[Collected data]
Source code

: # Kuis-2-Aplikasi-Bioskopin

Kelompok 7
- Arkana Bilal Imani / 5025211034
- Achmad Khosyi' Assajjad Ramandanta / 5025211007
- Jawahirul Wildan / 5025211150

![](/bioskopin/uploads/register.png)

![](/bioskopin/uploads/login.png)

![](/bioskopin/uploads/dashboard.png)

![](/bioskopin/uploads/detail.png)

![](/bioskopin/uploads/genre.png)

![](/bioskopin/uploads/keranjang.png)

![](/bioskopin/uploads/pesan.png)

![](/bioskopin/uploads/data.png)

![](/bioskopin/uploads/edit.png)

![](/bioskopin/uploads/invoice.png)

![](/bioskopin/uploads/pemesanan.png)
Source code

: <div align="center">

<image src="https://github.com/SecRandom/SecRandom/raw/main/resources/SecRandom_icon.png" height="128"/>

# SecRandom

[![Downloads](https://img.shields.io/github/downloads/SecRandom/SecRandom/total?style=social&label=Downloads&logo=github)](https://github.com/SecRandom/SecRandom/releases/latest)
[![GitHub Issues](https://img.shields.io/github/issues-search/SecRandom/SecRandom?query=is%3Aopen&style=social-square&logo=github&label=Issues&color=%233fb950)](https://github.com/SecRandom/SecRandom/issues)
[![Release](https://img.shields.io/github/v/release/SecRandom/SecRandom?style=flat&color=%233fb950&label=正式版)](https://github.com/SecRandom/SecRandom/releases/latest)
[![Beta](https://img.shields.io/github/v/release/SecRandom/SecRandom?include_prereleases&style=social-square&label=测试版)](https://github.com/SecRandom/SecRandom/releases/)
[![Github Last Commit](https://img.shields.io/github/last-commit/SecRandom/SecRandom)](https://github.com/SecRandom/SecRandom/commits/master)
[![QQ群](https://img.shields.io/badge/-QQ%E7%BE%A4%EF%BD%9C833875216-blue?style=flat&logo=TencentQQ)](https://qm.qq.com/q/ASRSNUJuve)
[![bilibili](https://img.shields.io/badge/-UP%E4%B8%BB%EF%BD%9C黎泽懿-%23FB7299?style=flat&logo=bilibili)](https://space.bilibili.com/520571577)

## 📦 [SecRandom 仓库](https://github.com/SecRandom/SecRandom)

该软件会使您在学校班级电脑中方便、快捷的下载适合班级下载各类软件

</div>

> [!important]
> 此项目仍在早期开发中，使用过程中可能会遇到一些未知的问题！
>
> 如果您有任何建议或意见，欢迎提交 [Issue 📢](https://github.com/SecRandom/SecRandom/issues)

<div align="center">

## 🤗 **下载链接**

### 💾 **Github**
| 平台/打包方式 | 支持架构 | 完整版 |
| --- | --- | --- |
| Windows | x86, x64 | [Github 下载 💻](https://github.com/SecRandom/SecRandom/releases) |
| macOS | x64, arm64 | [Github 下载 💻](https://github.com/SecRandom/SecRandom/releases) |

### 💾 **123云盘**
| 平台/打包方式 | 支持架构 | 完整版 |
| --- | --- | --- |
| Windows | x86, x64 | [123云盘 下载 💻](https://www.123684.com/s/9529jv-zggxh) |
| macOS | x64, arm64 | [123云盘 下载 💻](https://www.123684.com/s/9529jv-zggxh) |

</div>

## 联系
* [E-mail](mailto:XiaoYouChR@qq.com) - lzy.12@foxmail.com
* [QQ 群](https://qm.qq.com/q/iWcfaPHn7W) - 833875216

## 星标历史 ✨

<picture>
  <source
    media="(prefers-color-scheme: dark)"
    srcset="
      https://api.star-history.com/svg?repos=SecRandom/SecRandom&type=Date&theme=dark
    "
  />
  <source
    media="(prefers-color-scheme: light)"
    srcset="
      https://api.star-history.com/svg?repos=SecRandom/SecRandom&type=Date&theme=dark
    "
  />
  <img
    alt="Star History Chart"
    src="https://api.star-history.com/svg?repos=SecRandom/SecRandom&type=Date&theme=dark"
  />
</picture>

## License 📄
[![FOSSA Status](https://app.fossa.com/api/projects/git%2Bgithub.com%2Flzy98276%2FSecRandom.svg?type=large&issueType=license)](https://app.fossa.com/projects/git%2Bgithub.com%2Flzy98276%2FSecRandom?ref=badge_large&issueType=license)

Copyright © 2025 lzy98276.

◆ **EXERCISE**
Please reproduce all of the entries above exactly as they appear.

◆ **COMPLETED TASK**
Source code

: # Kuis-2-Aplikasi-Bioskopin

Kelompok 7
- Arkana Bilal Imani / 5025211034
- Achmad Khosyi' Assajjad Ramandanta / 5025211007
- Jawahirul Wildan / 5025211150

![](/bioskopin/uploads/register.png)

![](/bioskopin/uploads/login.png)

![](/bioskopin/uploads/dashboard.png)

![](/bioskopin/uploads/detail.png)

![](/bioskopin/uploads/genre.png)

![](/bioskopin/uploads/keranjang.png)

![](/bioskopin/uploads/pesan.png)

![](/bioskopin/uploads/data.png)

![](/bioskopin/uploads/edit.png)

![](/bioskopin/uploads/invoice.png)

![](/bioskopin/uploads/pemesanan.png)
Source code

: <div align="center">

<image src="https://github.com/SecRandom/SecRandom/raw/main/resources/SecRandom_icon.png" height="128"/>

# SecRandom

[![Downloads](https://img.shields.io/github/downloads/SecRandom/SecRandom/total?style=social&label=Downloads&logo=github)](https://github.com/SecRandom/SecRandom/releases/latest)
[![GitHub Issues](https://img.shields.io/github/issues-search/SecRandom/SecRandom?query=is%3Aopen&style=social-square&logo=github&label=Issues&color=%233fb950)](https://github.com/SecRandom/SecRandom/issues)
[![Release](https://img.shields.io/github/v/release/SecRandom/SecRandom?style=flat&color=%233fb950&label=正式版)](https://github.com/SecRandom/SecRandom/releases/latest)
[![Beta](https://img.shields.io/github/v/release/SecRandom/SecRandom?include_prereleases&style=social-square&label=测试版)](https://github.com/SecRandom/SecRandom/releases/)
[![Github Last Commit](https://img.shields.io/github/last-commit/SecRandom/SecRandom)](https://github.com/SecRandom/SecRandom/commits/master)
[![QQ群](https://img.shields.io/badge/-QQ%E7%BE%A4%EF%BD%9C833875216-blue?style=flat&logo=TencentQQ)](https://qm.qq.com/q/ASRSNUJuve)
[![bilibili](https://img.shields.io/badge/-UP%E4%B8%BB%EF%BD%9C黎泽懿-%23FB7299?style=flat&logo=bilibili)](https://space.bilibili.com/520571577)

## 📦 [SecRandom 仓库](https://github.com/SecRandom/SecRandom)

该软件会使您在学校班级电脑中方便、快捷的下载适合班级下载各类软件

</div>

> [!important]
> 此项目仍在早期开发中，使用过程中可能会遇到一些未知的问题！
>
> 如果您有任何建议或意见，欢迎提交 [Issue 📢](https://github.com/SecRandom/SecRandom/issues)

<div align="center">

## 🤗 **下载链接**

### 💾 **Github**
| 平台/打包方式 | 支持架构 | 完整版 |
| --- | --- | --- |
| Windows | x86, x64 | [Github 下载 💻](https://github.com/SecRandom/SecRandom/releases) |
| macOS | x64, arm64 | [Github 下载 💻](https://github.com/SecRandom/SecRandom/releases) |

### 💾 **123云盘**
| 平台/打包方式 | 支持架构 | 完整版 |
| --- | --- | --- |
| Windows | x86, x64 | [123云盘 下载 💻](https://www.123684.com/s/9529jv-zggxh) |
| macOS | x64, arm64 | [123云盘 下载 💻](https://www.123684.com/s/9529jv-zggxh) |

</div>

## 联系
* [E-mail](mailto:XiaoYouChR@qq.com) - lzy.12@foxmail.com
* [QQ 群](https://qm.qq.com/q/iWcfaPHn7W) - 833875216

## 星标历史 ✨

<picture>
  <source
    media="(prefers-color-scheme: dark)"
    srcset="
      https://api.star-history.com/svg?repos=SecRandom/SecRandom&type=Date&theme=dark
    "
  />
  <source
    media="(prefers-color-scheme: light)"
    srcset="
      https://api.star-history.com/svg?repos=SecRandom/SecRandom&type=Date&theme=dark
    "
  />
  <img
    alt="Star History Chart"
    src="https://api.star-history.com/svg?repos=SecRandom/SecRandom&type=Date&theme=dark"
  />
</picture>

## License 📄
[![FOSSA Status](https://app.fossa.com/api/projects/git%2Bgithub.com%2Flzy98276%2FSecRandom.svg?type=large&issueType=license)](https://app.fossa.com/projects/git%2Bgithub.com%2Flzy98276%2FSecRandom?ref=badge_large&issueType=license)

Copyright © 2025 lzy98276.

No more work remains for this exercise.